To assess the mice’s memory skills, the researchers adapted a test designed to assess mild cognitive impairment in humans.
“Since we selected electromagnetic parameters that were identical to human cell phone use and tested mice in a task closely analogous to a human memory test, we believe our findings could have considerable relevance to humans, said Arendash.
It took several months for the effects of the electromagnetic wave exposure to show in the mice: this suggests it would take years in humans.
Arendash and colleagues concluded that electromagnetic field exposure could be an effective, drug-free, non-invasive way to prevent and treat Alzheimer’s disease in humans.
They are now investigating the effect of different frequencies and strengths of electromagnetic radiation: eg will it be more or less rapid, and will the cognitive benefits be greater or less, than they found in this study.

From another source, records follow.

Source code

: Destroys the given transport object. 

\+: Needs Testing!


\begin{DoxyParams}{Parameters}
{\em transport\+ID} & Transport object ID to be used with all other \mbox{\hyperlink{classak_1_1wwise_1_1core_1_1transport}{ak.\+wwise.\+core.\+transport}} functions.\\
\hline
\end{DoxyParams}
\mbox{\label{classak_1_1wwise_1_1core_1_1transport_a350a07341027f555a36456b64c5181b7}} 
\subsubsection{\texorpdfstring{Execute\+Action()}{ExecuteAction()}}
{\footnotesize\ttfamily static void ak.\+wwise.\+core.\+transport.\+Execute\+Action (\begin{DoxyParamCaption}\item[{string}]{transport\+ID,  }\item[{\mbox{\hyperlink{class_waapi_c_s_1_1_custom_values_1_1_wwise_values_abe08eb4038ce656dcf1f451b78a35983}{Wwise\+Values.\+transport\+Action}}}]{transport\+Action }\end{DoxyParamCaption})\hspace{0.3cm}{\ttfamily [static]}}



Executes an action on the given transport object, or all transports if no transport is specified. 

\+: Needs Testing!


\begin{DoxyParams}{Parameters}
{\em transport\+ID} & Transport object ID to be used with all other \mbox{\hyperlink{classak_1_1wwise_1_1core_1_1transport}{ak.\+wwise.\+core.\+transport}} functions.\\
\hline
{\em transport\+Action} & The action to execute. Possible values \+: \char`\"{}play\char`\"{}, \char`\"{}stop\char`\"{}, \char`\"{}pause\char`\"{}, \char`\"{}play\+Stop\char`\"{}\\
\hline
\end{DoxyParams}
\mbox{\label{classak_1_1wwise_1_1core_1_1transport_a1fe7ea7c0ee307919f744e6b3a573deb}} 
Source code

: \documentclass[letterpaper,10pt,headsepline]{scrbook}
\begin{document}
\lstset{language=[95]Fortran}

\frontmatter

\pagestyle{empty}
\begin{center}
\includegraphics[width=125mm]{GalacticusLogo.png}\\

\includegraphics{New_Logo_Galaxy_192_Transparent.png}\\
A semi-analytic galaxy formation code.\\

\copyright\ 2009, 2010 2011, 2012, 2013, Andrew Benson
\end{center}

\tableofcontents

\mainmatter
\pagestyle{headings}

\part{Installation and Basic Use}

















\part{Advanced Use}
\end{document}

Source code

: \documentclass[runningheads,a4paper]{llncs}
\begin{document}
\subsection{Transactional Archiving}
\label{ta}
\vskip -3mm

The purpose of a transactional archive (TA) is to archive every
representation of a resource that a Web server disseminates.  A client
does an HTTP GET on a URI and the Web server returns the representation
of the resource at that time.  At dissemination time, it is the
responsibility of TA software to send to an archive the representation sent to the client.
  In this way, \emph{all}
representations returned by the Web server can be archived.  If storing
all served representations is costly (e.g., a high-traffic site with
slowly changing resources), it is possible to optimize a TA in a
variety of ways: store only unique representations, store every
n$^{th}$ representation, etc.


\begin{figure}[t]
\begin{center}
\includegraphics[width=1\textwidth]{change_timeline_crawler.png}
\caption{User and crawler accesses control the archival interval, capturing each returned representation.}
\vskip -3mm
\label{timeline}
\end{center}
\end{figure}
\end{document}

Co-author of the study and major member of the USF team, Dr Chuanhai Cao, said:
“If we can determine the best set of electromagnetic parameters to effectively prevent beta-amyloid aggregation and remove pre-existing beta amyloid deposits from the brain, this technology could be quickly translated to human benefit against AD [Alzheimer’s disease]”.
“Since production and aggregation of beta-amyloid occurs in traumatic brain injury, particularly in soldiers during war, the therapeutic impact of our findings may extend beyond Alzheimer’s disease,” said Cao.
When they monitored the mice during their one-hour exposures when the electromagnetic field was turned on, the researchers noticed that after several months, the brain temperature of the Alzheimer’s mice rose slightly; this did not happen in the normal mice.
Speculating on this observation in the light of the other results, the researchers suggest perhaps the temperature increase helped brain cells to release the newly-formed beta-amyloid plaques.
As an explanation for the improved memory function in the normal mice after months of exposure, they suggested perhaps the electromagnetic waves increased brain activity by boosting blood flow and energy metabolism in the brain.
“Our study provides evidence that long-term cell phone use is not harmful to brain,” said Cao, adding that:
“To the contrary, the electromagnetic waves emitted by cell phones could actually improve normal memory and be an effective therapy against memory impairment.”
Arendash said it will be a while yet before we know exactly what is going on: how the waves produce these beneficial effects on memory. But one thing is clear he said:
“The cognitive benefits of long-term electromagnetic exposure are real, because we saw them in both protection- and treatment-based experiments involving Alzheimer’s mice, as well as in normal mice.”